Murmansk Transport Hub in trouble as ministry terminates contract on railway construction
Work is stopped on the 46 km railway line to Lavna on the west side of the Kola Bay.
With the European coal market in sharp decline, Russia’s new giant export harbor for coal, under construction in Lavna outside Murmansk, is already in jeopardy.
Work on the new facilities stopped earlier this fall.
No coal harbor means that the majority of tonnage supposed to be sent by rail to Lavna will not come. Construction of the half-ready railway on the west side of the Kola Bay is now formally halted, newspaper Kommersant reports.
The original plan included shipping of 18 million tons of coal from Lavna annually from 2022.

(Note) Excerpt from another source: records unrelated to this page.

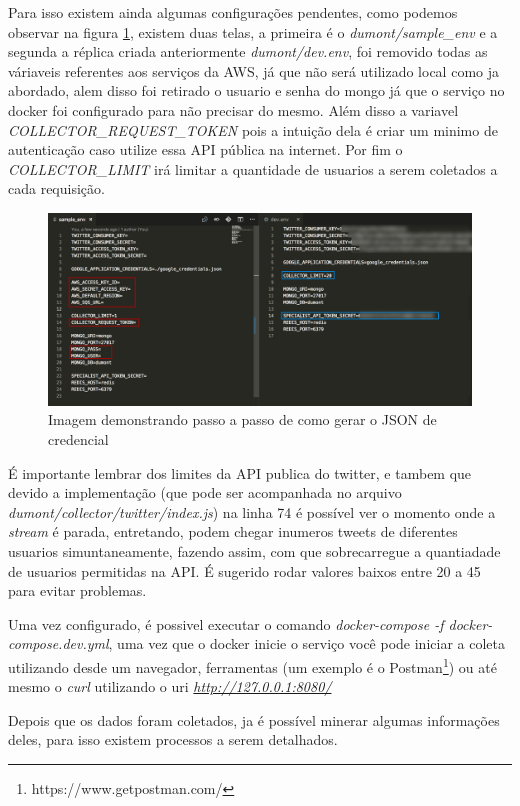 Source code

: Para isso existem ainda algumas configurações pendentes, como podemos observar na figura \ref{fig:creds}, existem duas telas, a primeira é o \textit{dumont/sample\_env} e a segunda a réplica criada anteriormente \textit{dumont/dev.env}, foi removido todas as váriaveis referentes aos serviços da AWS, já que não será utilizado local como ja abordado, alem disso foi retirado o usuario e senha do mongo já que o serviço no docker foi configurado para não precisar do mesmo. Além disso a variavel \textit{COLLECTOR\_REQUEST\_TOKEN} pois a intuição dela é criar um minimo de autenticação caso utilize essa API pública na internet. Por fim o \textit{COLLECTOR\_LIMIT} irá limitar a quantidade de usuarios a serem coletados a cada requisição.

\begin{figure}
    \centering
    \includegraphics[width=1\textwidth]{imagens/creds.png}
    \caption{Imagem demonstrando passo a passo de como gerar o JSON de credencial}
    \label{fig:creds}
\end{figure}

É importante lembrar dos limites da API publica do twitter, e tambem que devido a implementação (que pode ser acompanhada no arquivo \textit{dumont/collector/twitter/index.js}) na linha 74 é possível ver o momento onde a \textit{stream} é parada, entretando, podem chegar inumeros tweets de diferentes usuarios simuntaneamente, fazendo assim, com que sobrecarregue a quantiadade de usuarios permitidas na API. É sugerido rodar valores baixos entre 20 a 45 para evitar problemas.

Uma vez configurado, é possivel executar o comando \textit{docker-compose -f docker-compose.dev.yml}, uma vez que o docker inicie o serviço você pode iniciar a coleta utilizando desde um navegador, ferramentas (um exemplo é o Postman\footnote{https://www.getpostman.com/}) ou até mesmo o \textit{curl} utilizando o uri \textit{\url{http://127.0.0.1:8080/}}

Depois que os dados foram coletados, ja é possível minerar algumas informações deles, para isso existem processos a serem detalhados.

Murmansk Transport Hub is one of the most promoted infrastructure and business development projects in the Russian north, detailed in almost all Arctic strategy reports and on top of most presentations given by Murmansk officials at domestic and international conferences for more than a decade.

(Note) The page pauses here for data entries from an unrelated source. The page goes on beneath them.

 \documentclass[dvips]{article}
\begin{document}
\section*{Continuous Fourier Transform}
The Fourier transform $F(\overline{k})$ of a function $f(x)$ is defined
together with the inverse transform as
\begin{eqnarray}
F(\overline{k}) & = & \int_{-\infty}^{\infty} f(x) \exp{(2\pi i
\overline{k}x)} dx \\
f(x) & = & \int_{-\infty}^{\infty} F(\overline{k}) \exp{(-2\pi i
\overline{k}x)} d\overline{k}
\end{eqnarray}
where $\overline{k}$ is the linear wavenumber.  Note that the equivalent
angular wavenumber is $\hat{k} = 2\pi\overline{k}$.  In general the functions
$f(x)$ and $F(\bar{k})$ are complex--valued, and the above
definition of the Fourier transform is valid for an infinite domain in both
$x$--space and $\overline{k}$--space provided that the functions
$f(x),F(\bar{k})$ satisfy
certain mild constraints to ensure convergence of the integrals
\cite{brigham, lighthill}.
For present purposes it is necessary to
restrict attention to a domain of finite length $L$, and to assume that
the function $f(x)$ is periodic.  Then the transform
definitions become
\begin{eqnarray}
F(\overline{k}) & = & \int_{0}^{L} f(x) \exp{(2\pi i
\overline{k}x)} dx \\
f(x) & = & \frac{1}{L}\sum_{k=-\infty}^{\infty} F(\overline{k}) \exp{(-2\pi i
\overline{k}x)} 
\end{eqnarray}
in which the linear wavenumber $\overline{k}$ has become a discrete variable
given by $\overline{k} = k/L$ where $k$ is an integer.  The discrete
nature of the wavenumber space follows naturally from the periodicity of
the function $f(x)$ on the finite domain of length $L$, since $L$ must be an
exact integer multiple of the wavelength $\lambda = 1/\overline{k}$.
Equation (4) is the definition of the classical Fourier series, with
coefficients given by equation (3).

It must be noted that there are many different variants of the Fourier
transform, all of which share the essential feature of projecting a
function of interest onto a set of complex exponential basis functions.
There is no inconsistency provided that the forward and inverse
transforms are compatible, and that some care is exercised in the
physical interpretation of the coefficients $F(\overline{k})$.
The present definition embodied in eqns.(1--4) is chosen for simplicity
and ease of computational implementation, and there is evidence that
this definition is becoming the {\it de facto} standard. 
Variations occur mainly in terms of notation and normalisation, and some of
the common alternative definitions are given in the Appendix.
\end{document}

The contract now terminated between Stroygazconsulting and the Ministry of Transport included a 46 kilometer long railway from Vyhodnoy to Lavna, including a large bridge over the Tuloma River.

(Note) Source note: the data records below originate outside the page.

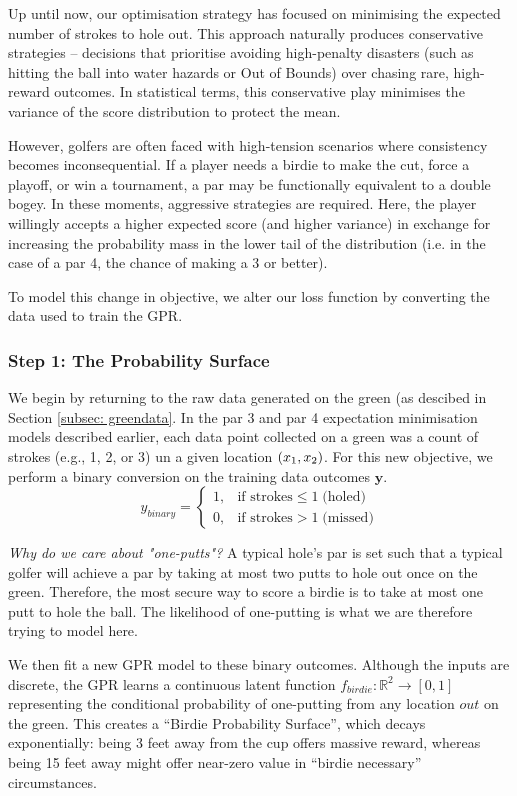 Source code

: \documentclass[11pt, letterpaper]{article}
\begin{document}
Up until now, our optimisation strategy has focused on minimising the expected number of strokes to hole out. This approach naturally produces conservative strategies – decisions that prioritise avoiding high-penalty disasters (such as hitting the ball into water hazards or Out of Bounds) over chasing rare, high-reward outcomes. In statistical terms, this conservative play minimises the variance of the score distribution to protect the mean.

However, golfers are often faced with high-tension scenarios where consistency becomes inconsequential. If a player needs a birdie to make the cut, force a playoff, or win a tournament, a par may be functionally equivalent to a double bogey. In these moments, aggressive strategies are required. Here, the player willingly accepts a higher expected score (and higher variance) in exchange for increasing the probability mass in the lower tail of the distribution (i.e. in the case of a par 4, the chance of making a 3 or better).

To model this change in objective, we alter our loss function by converting the data used to train the GPR.

\subsubsection{Step 1: The Probability Surface}
We begin by returning to the raw data generated on the green (as descibed in Section \ref{subsec: greendata}. In the par 3 and par 4 expectation minimisation models described earlier, each data point collected on a green was a count of strokes (e.g., 1, 2, or 3) un a given location $\coord$. For this new objective, we perform a binary conversion on the training data outcomes $\mathbf{y}$. 
\[y_{binary} = \begin{cases}
1, & \text{if strokes} \le 1 \;\text{(holed)} \\
0, & \text{if strokes} > 1 \;\text{(missed)}
\end{cases}\]

\textit{Why do we care about "one-putts"?} A typical hole's par is set such that a typical golfer will achieve a par by taking at most two putts to hole out once on the green. Therefore, the most secure way to score a birdie is to take at most one putt to hole the ball. The likelihood of one-putting is what we are therefore trying to model here.

We then fit a new GPR model to these binary outcomes. Although the inputs are discrete, the GPR learns a continuous latent function $f_{birdie}: \mathbb{R}^2 \to [0,1] $ representing the conditional probability of one-putting from any location $out$ on the green. This creates a ``Birdie Probability Surface'', which decays exponentially: being 3 feet away from the cup offers massive reward, whereas being 15 feet away might offer near-zero value in ``birdie necessary'' circumstances.
\end{document}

According to Kommersant, 26 billion of the 45 billion (€507 million) rubles worth contract is already spent. No official explanation for why the contract is terminated is given, but the Transport Ministry says it is currently preparing tender procedures aimed at further implementation of the project.
If this means Moscow is searching for new private partners to cover part of the costs now as the coal harbor investors are on their way out of Lavna is still unclear.
The terminal-part of the Murmansk Transport Hub project in Lavna was estimated to cost up to 24 billion rubles (€340 million), but how much was actually spent before construction stopped is unknown.